● **Action item**
Copy out each line of the data that includes the string "canonical".

Records from a data collection:
== Segment start ==
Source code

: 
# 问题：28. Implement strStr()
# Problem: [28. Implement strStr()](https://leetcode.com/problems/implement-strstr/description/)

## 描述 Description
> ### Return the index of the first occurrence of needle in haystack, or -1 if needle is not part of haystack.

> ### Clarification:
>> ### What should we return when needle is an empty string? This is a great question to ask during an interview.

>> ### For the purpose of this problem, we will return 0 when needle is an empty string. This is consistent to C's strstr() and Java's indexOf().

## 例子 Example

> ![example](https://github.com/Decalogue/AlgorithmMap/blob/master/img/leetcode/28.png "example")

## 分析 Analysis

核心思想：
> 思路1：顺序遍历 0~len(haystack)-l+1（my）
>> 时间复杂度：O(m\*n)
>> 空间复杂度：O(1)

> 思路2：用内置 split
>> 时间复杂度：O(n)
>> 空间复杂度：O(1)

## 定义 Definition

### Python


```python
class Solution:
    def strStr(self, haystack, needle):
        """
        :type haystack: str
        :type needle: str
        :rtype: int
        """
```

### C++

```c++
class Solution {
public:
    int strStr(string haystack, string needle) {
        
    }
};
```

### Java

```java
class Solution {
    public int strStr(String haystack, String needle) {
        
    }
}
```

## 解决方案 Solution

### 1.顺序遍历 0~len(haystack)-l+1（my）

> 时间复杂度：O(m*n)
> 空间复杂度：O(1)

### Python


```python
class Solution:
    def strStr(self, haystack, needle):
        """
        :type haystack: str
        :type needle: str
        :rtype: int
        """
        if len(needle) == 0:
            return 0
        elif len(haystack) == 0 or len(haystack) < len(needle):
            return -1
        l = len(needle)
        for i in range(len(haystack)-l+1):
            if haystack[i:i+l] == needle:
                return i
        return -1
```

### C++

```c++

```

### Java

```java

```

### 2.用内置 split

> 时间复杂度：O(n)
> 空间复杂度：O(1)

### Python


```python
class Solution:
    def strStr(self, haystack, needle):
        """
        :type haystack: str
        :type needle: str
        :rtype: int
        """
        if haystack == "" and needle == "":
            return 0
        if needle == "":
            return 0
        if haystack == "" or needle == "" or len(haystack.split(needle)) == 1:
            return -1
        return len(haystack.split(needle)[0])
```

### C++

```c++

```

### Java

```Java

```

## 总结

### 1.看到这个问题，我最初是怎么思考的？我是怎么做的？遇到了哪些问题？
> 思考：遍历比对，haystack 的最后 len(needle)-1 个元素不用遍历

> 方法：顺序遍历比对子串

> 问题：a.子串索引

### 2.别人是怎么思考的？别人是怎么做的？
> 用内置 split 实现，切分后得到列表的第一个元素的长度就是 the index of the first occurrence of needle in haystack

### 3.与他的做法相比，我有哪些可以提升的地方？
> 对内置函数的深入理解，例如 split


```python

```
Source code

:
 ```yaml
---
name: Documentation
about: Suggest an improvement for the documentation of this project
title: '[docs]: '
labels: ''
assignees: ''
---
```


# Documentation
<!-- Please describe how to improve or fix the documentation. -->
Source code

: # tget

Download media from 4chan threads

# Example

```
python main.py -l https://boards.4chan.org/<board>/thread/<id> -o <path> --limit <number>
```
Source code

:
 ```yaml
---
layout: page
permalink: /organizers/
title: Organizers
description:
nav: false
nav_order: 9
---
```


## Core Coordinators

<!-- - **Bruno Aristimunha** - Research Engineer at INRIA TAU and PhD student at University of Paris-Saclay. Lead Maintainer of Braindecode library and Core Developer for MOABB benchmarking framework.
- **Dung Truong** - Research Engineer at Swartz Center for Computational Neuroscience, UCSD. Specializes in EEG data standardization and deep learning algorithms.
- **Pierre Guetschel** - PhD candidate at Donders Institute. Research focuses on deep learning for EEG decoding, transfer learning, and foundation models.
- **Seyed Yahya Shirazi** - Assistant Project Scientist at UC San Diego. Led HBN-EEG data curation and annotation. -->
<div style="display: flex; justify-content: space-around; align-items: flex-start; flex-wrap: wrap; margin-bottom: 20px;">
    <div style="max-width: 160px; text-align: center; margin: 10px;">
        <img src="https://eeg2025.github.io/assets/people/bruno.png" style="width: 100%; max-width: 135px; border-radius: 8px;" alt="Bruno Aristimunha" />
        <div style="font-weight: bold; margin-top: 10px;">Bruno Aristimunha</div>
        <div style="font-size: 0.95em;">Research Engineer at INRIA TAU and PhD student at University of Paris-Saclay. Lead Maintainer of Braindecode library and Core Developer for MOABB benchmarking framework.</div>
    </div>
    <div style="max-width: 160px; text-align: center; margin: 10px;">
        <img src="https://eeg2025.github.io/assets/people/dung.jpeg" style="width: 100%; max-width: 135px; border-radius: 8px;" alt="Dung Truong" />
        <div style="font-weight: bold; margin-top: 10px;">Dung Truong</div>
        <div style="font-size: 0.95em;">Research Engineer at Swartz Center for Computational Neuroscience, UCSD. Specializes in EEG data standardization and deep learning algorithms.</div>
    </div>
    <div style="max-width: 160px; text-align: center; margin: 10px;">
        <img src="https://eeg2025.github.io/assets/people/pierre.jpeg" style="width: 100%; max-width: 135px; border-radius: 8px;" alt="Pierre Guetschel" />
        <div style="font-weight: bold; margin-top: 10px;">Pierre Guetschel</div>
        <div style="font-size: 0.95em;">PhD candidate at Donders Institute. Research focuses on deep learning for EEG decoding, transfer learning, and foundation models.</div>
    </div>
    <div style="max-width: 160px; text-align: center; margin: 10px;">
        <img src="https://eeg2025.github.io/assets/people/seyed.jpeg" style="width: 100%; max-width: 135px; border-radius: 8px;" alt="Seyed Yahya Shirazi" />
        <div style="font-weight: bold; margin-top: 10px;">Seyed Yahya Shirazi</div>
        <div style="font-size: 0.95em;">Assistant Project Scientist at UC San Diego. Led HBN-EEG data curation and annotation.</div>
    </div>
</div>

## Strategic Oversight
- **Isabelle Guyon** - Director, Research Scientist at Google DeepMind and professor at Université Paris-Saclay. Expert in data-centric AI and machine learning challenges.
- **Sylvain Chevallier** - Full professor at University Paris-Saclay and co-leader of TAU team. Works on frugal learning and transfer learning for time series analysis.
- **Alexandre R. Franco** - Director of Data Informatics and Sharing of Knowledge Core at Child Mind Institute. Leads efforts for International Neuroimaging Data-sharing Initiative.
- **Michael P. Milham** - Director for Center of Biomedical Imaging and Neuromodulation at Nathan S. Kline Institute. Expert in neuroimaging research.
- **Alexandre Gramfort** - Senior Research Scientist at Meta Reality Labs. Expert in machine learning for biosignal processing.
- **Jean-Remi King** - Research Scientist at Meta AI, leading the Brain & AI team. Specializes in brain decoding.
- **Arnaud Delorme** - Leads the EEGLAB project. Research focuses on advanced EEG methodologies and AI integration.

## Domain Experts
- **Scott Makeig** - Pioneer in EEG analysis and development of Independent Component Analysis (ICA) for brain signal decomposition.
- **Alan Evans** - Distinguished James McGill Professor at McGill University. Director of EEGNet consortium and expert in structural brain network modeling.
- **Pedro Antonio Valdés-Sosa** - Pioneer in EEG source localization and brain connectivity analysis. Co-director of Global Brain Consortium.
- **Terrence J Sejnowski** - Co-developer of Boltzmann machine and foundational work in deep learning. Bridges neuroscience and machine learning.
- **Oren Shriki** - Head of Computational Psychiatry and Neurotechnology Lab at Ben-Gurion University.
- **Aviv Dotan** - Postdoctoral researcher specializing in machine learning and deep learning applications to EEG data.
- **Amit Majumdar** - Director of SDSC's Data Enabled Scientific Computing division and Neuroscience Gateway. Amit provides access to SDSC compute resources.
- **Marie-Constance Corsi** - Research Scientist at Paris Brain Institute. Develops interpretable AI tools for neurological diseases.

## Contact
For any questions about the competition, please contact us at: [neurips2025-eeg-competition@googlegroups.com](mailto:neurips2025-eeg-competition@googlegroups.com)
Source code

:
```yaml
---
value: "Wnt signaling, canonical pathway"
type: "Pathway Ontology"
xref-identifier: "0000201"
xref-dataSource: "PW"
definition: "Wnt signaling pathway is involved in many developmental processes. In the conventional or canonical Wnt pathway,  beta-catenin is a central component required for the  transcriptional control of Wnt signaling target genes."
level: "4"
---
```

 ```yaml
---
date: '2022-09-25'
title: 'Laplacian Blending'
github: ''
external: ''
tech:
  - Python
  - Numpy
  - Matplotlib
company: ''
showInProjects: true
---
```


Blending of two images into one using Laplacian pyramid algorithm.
== Segment end ==
● **Response to this exercise**
value: "Wnt signaling, canonical pathway"
definition: "Wnt signaling pathway is involved in many developmental processes. In the conventional or canonical Wnt pathway,  beta-catenin is a central component required for the  transcriptional control of Wnt signaling target genes."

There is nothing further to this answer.